Only one stretch of the records below is wanted: the lines from the one holding "For activation simulations" through the one holding "reaction rate approximated". Return it exactly, both ends included.

---------------

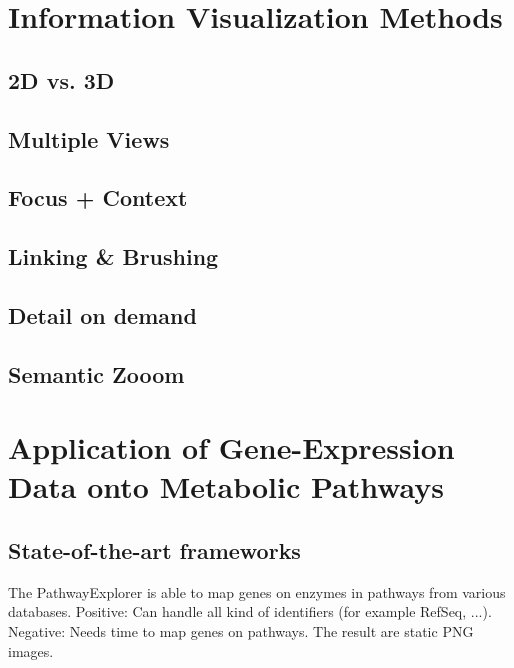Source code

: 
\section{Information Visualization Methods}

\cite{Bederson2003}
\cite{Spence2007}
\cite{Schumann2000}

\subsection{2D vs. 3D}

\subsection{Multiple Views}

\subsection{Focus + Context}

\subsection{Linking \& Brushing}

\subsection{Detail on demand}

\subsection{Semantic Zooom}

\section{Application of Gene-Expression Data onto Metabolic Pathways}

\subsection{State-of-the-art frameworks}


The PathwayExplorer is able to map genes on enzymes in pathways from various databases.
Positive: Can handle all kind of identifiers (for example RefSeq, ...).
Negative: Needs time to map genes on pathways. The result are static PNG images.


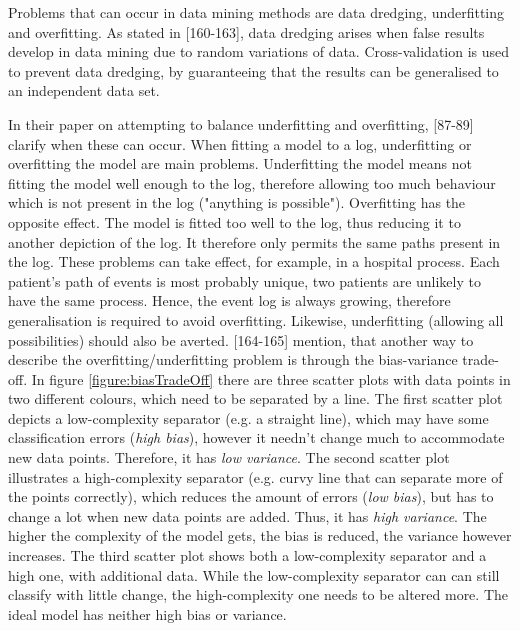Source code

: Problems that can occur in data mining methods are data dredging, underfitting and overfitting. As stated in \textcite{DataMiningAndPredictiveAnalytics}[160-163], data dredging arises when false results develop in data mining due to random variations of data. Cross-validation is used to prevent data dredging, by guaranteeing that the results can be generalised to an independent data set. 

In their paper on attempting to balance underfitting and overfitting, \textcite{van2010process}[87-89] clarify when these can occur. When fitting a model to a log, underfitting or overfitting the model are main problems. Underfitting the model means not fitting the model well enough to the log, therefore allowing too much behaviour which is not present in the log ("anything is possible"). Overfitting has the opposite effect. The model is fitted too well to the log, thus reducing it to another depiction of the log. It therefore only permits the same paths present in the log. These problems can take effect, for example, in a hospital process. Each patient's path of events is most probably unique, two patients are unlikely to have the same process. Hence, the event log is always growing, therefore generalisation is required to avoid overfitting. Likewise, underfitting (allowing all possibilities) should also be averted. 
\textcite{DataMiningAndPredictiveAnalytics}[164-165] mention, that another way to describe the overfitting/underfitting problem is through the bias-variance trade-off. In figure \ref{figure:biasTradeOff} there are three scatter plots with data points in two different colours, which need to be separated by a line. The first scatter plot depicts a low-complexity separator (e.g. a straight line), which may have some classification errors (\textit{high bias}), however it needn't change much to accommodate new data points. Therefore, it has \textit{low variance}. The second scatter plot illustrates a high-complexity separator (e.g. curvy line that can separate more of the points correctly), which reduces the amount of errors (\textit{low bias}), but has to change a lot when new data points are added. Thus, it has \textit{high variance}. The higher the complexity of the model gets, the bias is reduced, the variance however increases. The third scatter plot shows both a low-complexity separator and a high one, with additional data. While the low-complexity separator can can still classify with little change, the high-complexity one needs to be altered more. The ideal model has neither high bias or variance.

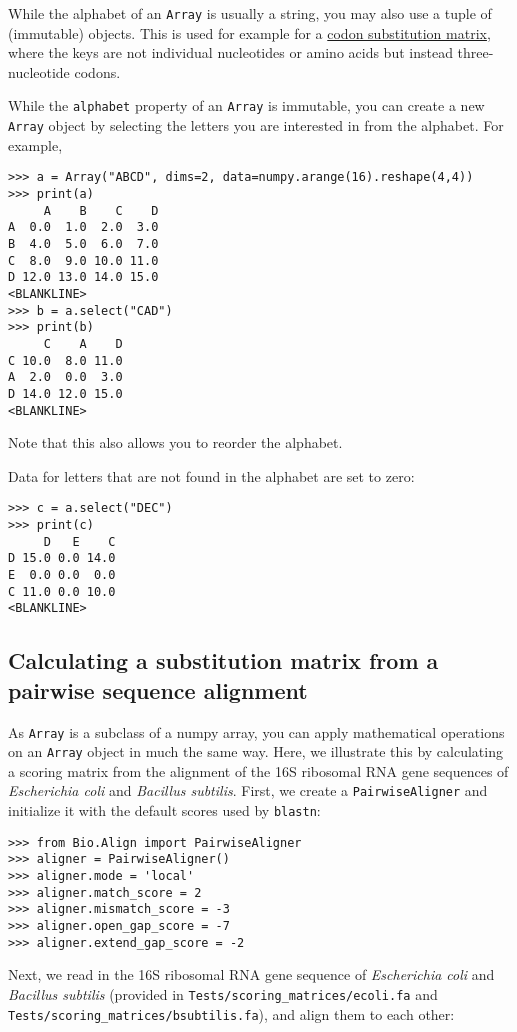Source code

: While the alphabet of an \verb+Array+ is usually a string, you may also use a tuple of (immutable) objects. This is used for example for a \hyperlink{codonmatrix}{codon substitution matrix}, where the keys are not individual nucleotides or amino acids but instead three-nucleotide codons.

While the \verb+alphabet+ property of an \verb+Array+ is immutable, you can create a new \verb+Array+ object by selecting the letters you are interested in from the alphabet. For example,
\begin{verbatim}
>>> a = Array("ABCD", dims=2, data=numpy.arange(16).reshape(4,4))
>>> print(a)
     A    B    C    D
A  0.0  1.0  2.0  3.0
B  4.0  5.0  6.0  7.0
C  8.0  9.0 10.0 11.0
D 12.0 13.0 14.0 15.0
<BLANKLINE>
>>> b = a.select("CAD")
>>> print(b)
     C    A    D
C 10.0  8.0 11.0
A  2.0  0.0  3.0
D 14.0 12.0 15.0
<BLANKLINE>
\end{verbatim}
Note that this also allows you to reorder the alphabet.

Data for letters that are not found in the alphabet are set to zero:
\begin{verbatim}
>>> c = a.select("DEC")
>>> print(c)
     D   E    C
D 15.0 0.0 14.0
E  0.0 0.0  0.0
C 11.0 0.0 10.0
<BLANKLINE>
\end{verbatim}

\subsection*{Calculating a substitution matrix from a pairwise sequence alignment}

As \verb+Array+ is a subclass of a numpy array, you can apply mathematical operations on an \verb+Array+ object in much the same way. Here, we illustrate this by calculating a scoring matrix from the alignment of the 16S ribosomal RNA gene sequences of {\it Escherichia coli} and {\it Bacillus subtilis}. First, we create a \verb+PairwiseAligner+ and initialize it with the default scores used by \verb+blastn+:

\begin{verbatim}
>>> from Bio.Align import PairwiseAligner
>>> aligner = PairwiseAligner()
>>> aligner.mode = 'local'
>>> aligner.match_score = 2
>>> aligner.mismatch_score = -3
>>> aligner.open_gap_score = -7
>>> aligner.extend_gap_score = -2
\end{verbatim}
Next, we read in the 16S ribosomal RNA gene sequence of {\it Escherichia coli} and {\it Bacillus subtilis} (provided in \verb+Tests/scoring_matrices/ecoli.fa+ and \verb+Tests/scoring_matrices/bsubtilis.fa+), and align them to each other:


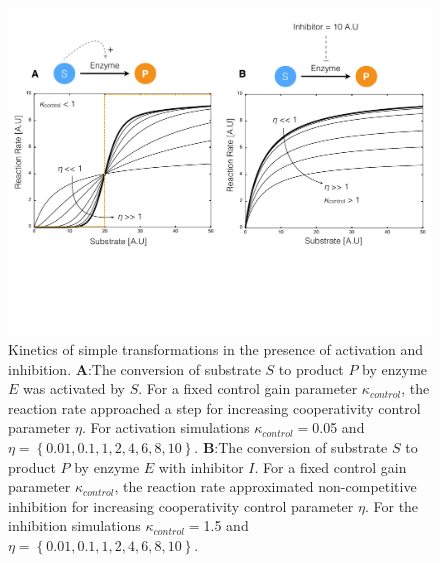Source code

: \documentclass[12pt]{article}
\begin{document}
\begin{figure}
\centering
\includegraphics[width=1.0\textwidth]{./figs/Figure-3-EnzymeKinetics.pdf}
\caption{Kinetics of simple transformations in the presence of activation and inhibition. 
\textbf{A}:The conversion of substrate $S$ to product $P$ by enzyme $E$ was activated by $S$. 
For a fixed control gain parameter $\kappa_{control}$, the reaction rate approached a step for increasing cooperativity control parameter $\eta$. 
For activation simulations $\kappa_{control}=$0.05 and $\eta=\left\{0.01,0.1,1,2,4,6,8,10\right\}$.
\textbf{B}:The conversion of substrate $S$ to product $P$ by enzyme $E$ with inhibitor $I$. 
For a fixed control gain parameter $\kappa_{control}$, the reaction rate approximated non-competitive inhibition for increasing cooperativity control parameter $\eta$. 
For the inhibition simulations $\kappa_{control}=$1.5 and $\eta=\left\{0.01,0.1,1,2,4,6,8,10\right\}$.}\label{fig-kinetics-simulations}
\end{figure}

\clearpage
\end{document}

---------------

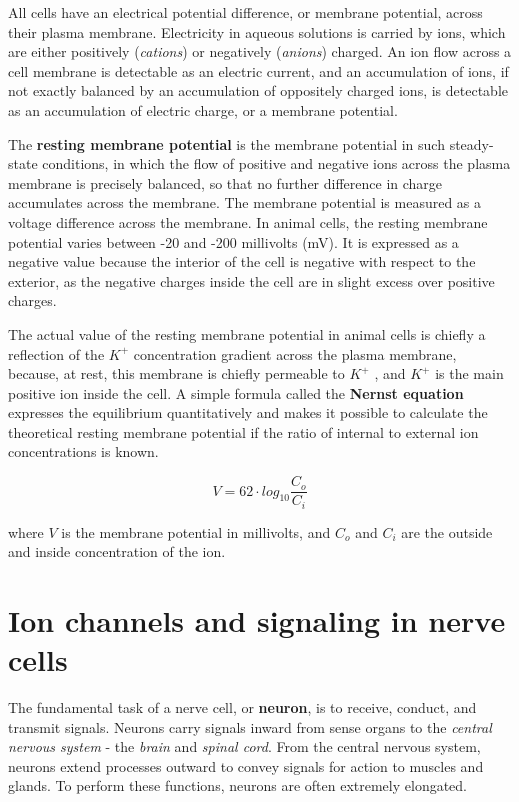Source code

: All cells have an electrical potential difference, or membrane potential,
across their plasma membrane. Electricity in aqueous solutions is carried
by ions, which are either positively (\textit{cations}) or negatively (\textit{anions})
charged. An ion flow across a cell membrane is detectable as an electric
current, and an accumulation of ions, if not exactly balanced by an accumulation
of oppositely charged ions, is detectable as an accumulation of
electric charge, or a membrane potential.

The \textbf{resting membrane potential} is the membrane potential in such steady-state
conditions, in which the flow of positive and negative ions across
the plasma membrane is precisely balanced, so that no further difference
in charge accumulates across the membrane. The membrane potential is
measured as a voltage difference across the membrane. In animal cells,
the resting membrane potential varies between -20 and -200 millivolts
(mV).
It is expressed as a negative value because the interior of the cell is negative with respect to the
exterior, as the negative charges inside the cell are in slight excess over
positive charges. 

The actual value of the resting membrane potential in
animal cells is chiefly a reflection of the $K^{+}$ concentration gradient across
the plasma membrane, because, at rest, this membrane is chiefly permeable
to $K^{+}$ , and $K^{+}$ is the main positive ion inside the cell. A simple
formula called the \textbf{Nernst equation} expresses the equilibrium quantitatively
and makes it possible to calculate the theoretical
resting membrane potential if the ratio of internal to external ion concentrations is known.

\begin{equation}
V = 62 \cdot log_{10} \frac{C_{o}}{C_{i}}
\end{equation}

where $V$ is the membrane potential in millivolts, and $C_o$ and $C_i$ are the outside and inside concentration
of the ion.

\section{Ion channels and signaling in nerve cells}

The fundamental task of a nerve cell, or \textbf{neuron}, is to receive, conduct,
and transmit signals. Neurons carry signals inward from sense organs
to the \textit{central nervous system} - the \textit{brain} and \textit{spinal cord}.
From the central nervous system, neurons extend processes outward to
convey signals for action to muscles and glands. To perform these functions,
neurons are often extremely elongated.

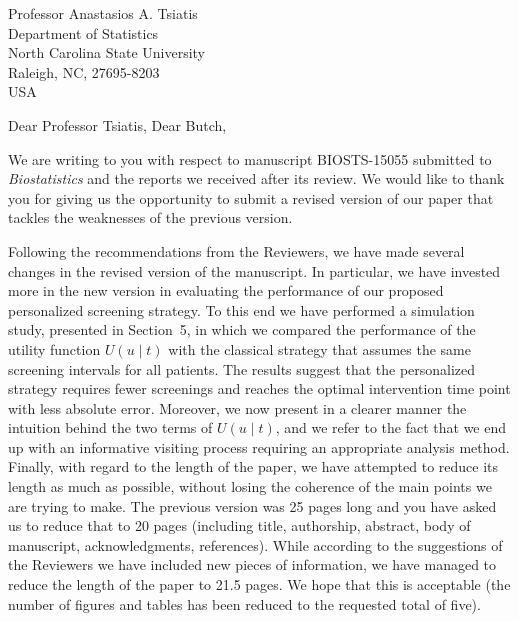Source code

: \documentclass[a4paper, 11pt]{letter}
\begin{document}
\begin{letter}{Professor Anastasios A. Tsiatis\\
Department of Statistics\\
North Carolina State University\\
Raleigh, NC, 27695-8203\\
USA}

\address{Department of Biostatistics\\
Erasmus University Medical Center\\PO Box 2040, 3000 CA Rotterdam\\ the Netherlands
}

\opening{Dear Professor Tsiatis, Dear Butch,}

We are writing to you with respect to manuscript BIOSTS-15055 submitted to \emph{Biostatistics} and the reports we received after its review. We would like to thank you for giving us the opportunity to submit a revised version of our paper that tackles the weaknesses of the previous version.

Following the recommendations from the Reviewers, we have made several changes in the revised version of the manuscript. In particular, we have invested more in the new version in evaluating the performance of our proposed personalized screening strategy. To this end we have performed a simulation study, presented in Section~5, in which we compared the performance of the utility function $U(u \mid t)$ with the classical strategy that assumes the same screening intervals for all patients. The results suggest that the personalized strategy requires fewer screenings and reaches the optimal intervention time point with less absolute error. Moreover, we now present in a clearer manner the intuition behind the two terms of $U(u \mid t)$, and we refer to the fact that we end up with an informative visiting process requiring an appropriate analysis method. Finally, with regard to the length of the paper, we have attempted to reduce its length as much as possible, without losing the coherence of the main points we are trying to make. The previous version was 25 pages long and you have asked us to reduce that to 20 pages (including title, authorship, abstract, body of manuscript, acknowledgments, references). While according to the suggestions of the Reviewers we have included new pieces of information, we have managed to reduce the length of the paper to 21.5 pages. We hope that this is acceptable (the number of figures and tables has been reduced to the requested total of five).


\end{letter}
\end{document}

---------------

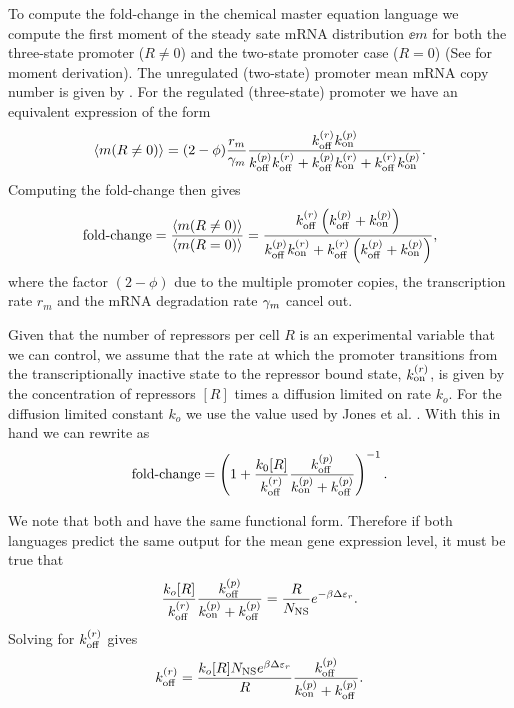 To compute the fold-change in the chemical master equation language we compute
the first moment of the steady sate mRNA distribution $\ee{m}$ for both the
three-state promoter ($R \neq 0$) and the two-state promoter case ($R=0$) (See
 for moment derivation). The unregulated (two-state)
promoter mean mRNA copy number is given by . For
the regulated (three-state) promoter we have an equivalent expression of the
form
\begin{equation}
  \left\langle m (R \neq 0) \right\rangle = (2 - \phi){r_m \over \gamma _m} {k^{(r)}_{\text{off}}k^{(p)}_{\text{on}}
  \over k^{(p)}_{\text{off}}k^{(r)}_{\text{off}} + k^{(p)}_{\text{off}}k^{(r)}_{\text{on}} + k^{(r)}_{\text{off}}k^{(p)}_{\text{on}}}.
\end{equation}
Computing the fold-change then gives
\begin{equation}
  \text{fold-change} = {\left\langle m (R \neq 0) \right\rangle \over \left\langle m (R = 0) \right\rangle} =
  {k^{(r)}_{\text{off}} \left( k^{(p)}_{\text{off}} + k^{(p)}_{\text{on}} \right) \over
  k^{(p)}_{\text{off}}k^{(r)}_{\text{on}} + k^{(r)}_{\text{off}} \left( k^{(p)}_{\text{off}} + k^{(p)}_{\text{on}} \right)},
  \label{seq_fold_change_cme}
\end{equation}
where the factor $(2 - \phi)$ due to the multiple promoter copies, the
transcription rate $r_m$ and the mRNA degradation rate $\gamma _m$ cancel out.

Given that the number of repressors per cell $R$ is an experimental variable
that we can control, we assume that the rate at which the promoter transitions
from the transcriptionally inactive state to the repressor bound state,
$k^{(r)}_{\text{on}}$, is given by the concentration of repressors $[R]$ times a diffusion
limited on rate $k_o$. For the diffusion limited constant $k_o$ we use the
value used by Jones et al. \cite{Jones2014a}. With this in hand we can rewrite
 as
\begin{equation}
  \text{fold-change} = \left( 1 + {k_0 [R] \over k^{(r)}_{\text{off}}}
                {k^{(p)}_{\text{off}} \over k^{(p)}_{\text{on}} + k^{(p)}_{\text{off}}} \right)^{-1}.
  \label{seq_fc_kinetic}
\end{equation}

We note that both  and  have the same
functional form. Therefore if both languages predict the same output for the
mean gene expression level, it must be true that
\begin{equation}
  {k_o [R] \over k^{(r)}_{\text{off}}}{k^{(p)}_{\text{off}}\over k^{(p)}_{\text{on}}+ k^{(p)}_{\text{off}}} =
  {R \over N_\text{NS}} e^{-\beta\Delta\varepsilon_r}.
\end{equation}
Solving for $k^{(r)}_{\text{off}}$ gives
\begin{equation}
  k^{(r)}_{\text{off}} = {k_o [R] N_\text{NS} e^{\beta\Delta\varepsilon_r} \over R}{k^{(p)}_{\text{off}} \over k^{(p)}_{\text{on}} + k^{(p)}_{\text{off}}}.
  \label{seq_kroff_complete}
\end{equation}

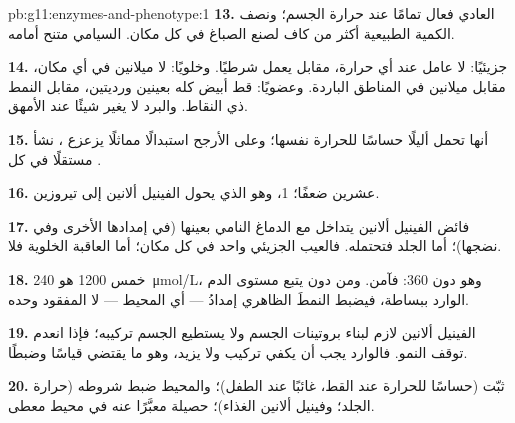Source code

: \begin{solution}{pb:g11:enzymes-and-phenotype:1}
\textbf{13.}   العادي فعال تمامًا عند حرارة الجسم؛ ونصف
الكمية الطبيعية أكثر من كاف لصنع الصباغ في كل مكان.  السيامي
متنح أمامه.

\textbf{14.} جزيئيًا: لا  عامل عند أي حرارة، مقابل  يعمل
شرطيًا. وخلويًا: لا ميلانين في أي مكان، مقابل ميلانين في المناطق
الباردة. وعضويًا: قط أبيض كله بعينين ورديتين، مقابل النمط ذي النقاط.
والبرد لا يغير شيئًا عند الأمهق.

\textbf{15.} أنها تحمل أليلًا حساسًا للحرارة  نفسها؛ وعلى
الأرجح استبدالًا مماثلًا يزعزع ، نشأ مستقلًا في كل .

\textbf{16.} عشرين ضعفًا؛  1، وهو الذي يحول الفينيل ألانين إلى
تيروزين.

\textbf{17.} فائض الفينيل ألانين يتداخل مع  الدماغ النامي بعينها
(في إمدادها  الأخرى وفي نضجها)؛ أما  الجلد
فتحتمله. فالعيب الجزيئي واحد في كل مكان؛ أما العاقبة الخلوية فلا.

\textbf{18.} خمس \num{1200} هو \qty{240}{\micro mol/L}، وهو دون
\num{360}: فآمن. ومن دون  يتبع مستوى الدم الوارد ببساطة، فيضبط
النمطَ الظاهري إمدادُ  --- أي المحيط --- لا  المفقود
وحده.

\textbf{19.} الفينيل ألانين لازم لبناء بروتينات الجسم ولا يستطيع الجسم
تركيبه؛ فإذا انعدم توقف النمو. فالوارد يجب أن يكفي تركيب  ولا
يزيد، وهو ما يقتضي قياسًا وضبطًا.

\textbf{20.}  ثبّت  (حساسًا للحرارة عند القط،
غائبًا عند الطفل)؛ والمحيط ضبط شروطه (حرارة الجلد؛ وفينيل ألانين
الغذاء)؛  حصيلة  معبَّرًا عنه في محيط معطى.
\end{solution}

---------------

**Exercise solution**
For activation simulations $\kappa_{control}=$0.05 and $\eta=\left\{0.01,0.1,1,2,4,6,8,10\right\}$.
\textbf{B}:The conversion of substrate $S$ to product $P$ by enzyme $E$ with inhibitor $I$. 
For a fixed control gain parameter $\kappa_{control}$, the reaction rate approximated non-competitive inhibition for increasing cooperativity control parameter $\eta$. 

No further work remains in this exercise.